Innovation and R&D Innovation is the core of Shuttle’s story. The lead candidate, an oral radiation sensitizer for aggressive brain cancer, is in mid-stage clinical testing and benefits from regulatory incentives. Behind it, the company is developing a family of HDAC inhibitors that aim to both attack cancer cells directly and enhance radiation and immune responses, suggesting a multi-pronged approach. The acquisition of an AI-driven discovery platform adds a modern, data-heavy engine that could speed up and sharpen R&D efforts. That said, most of this value is still theoretical: clinical results, regulatory feedback, and the real-world output of the AI platform will determine how much of this R&D promise turns into durable assets.


Summary

Overall, Shuttle is a very early-stage, highly specialized oncology company: no revenue, ongoing losses, and a slim balance sheet, but with an ambitious research agenda centered on making radiation therapy more effective.
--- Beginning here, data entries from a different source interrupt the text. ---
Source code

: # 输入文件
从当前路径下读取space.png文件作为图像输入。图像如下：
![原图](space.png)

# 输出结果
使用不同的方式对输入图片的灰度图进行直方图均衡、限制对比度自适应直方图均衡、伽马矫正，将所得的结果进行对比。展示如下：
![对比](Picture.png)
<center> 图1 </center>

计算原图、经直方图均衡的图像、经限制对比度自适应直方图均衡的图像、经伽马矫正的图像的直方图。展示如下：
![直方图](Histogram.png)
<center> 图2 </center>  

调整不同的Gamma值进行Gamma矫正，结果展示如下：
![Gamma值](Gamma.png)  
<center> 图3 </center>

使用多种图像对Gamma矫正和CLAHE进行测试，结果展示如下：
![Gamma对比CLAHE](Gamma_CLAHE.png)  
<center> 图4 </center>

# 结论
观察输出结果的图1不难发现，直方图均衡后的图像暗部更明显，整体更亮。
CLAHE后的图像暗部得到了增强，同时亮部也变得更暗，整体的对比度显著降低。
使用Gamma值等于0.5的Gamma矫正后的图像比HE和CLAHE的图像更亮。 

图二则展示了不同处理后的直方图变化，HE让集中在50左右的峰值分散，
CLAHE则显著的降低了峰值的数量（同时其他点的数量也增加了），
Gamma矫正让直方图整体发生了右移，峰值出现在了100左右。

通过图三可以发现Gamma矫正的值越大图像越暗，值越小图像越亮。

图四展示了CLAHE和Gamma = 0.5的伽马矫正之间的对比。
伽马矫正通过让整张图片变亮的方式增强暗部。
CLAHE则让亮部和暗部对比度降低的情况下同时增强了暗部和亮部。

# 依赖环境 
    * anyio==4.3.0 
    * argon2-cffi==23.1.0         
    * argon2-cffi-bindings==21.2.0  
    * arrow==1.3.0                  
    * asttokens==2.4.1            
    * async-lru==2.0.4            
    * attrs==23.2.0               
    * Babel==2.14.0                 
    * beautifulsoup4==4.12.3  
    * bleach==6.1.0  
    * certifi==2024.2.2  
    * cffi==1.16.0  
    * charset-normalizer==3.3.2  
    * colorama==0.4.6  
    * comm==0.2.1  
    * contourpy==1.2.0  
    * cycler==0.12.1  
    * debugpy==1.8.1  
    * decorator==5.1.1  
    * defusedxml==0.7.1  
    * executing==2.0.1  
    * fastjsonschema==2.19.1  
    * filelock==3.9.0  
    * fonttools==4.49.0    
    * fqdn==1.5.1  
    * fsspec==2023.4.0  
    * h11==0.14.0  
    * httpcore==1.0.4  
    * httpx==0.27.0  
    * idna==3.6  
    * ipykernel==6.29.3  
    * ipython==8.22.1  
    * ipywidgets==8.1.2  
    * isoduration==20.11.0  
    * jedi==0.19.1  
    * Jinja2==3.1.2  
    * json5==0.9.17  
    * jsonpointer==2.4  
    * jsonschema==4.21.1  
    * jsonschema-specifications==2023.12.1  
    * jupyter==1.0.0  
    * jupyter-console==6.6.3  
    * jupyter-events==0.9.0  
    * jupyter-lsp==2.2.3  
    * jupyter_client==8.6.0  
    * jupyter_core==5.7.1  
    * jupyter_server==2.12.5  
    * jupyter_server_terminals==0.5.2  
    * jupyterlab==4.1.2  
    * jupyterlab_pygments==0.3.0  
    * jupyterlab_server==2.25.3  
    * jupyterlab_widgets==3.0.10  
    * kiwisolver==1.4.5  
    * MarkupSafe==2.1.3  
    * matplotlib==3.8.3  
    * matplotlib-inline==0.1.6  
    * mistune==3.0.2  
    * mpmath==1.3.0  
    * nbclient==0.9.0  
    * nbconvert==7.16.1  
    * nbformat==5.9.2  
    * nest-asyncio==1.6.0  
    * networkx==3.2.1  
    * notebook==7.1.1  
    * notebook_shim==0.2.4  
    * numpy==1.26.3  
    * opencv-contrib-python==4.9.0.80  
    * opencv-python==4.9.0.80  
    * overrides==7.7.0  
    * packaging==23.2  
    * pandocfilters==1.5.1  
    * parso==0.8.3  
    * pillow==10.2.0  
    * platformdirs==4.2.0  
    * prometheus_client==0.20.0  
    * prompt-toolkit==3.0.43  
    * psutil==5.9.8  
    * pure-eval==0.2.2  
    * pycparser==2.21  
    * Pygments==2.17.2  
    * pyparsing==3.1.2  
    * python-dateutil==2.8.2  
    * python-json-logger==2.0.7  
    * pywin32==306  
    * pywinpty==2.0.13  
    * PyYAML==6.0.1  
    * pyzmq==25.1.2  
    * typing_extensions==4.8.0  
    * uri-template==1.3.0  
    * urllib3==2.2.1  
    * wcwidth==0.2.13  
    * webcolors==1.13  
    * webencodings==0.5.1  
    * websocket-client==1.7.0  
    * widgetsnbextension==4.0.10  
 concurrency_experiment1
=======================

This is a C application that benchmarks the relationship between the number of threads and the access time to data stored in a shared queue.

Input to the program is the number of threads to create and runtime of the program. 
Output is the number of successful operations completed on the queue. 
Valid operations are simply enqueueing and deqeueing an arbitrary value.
The scientific and technological story—radiation sensitizers, targeted HDAC inhibitors, and an AI-enabled discovery platform—is compelling on paper and supported by some regulatory advantages. At the same time, the company’s small size, concentrated pipeline, and continuous cash burn create high operational and financial uncertainty. Future outcomes will depend heavily on clinical trial data, regulatory milestones, and the company’s ability to secure stable funding and strong development partners.